I was visiting a friend over there and he had told me about what to expect, how people were, and be prepared for some awkward interactions. Not that I didn't see where his perception was coming from (we both grew up together) and what he said held some truth, but there was much more. We discussed the politics of the people, the current natives and neighboring immigrants interaction, the general misconception of brotherly love (men hold hands and kiss in a platonic way, but much closer than the rest of Europe in my opinion). There's just a fourth dimension to the Turkish people of this three dimension world. You can see it when you're walking down the dark desolate alleys, surfing through crowded bazaars, and studying the individuals in mid-conversation while rolling a tobacco cigarette. They will look up, give you a nod and smile, as we're friends that all belong... not just beings in this world, but belonging. I know I should be afraid going down the alley ways that don't look welcoming at all to a single soul, but as I explored, it just opened up other beautiful skies of Turkey.

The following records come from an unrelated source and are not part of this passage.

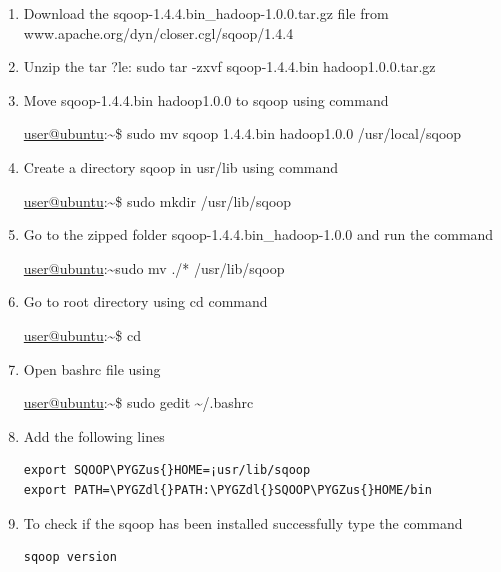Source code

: \documentclass[letterpaper,10pt,english]{sphinxmanual}
\def\PYGZus{\char`\_}
\def\PYGZdl{\char`\$}
\begin{document}
\begin{enumerate}
\item {} 
Download the sqoop-1.4.4.bin\_hadoop-1.0.0.tar.gz  file from
www.apache.org/dyn/closer.cgl/sqoop/1.4.4

\item {} 
Unzip the tar ?le: sudo tar -zxvf sqoop-1.4.4.bin hadoop1.0.0.tar.gz

\item {} 
Move sqoop-1.4.4.bin hadoop1.0.0 to sqoop using command

\href{mailto:user@ubuntu}{user@ubuntu}:\textasciitilde{}\$  sudo mv sqoop  1.4.4.bin hadoop1.0.0 /usr/local/sqoop

\item {} 
Create a directory sqoop in usr/lib using command

\href{mailto:user@ubuntu}{user@ubuntu}:\textasciitilde{}\$ sudo mkdir /usr/lib/sqoop

\item {} 
Go to the zipped folder sqoop-1.4.4.bin\_hadoop-1.0.0 and run the command

\href{mailto:user@ubuntu}{user@ubuntu}:\textasciitilde{}sudo mv ./* /usr/lib/sqoop

\item {} 
Go to root directory using cd command

\href{mailto:user@ubuntu}{user@ubuntu}:\textasciitilde{}\$  cd

\item {} 
Open bashrc file using

\href{mailto:user@ubuntu}{user@ubuntu}:\textasciitilde{}\$  sudo gedit \textasciitilde{}/.bashrc

\item {} 
Add the following lines

\begin{Verbatim}[commandchars=\\\{\}]
export SQOOP\PYGZus{}HOME=¡usr/lib/sqoop
export PATH=\PYGZdl{}PATH:\PYGZdl{}SQOOP\PYGZus{}HOME/bin
\end{Verbatim}

\item {} 
To check if the sqoop has been installed  successfully type the command

\begin{Verbatim}[commandchars=\\\{\}]
sqoop version
\end{Verbatim}

\end{enumerate}
\end{document}
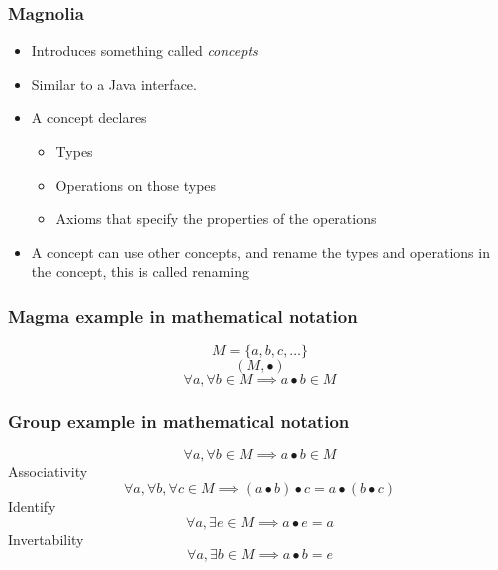 \begin{frame}
  \frametitle{Magnolia}
  \begin{itemize}
    \item Introduces something called \textit{concepts}
    \item Similar to a Java interface.
    \pause
    \item A concept declares
    \begin{itemize}
      \item Types
      \item Operations on those types
      \item Axioms that specify the properties of the operations
    \end{itemize}
    \item A concept can use other concepts, and rename the types and operations
      in the concept, this is called renaming
  \end{itemize}
\end{frame}

\begin{frame}
  \frametitle{Magma example in mathematical notation}
  \begin{equation}
    M = \{ a, b, c, \dots \}
  \end{equation}
  \begin{equation}
    (M, \bullet)
  \end{equation}
  \begin{equation}
    \forall a, \forall b \in M \implies a \bullet b \in M
  \end{equation}
\end{frame}

\begin{frame}
  \frametitle{Group example in mathematical notation}
  \begin{equation}
    \forall a, \forall b \in M \implies a \bullet b \in M
  \end{equation}
  Associativity
  \begin{equation}
    \forall a, \forall b, \forall c \in M \implies
    (a \bullet b) \bullet c = a \bullet (b \bullet c)
  \end{equation}
  Identify
  \begin{equation}
    \forall a, \exists e \in M \implies a \bullet e = a
  \end{equation}
  Invertability
  \begin{equation}
    \forall a, \exists b \in M \implies a \bullet b = e
  \end{equation}
\end{frame}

Upon landing in Turkey, I had to collect my bags. The Ataturk airport managed to lose my luggage and they would have to get back to me. Hmmmm, sketchy already Turkish Airlines!! After hailing a cab, I must admit, the airport rides are much more relaxing than the city taxis. City taxis won't understand our broken directions and half the time won't give us a friendly help to locate where we need to go. Finally I find my way to Nisantasi, which is similar to Beverly Hills in Istanbul, ritzy and expensive shops surrounded by what is like the rest of downtown Hollyhood and old Los Angeles. I went to visit my friend. He would be my contact in Turkey, home base, emergency call to in case anything would happen. Thankful for times like this as exploring with friends can bring you to some cool places that you didn't think to or wouldn't have tried to get lost in. And most people in Turkey don't speak English, so don't expect them to be ready to help you if you look lost. But if you smile and give them a, "Merhaba" (hello), then they just might respond back. Hellos and thank yous go a long way.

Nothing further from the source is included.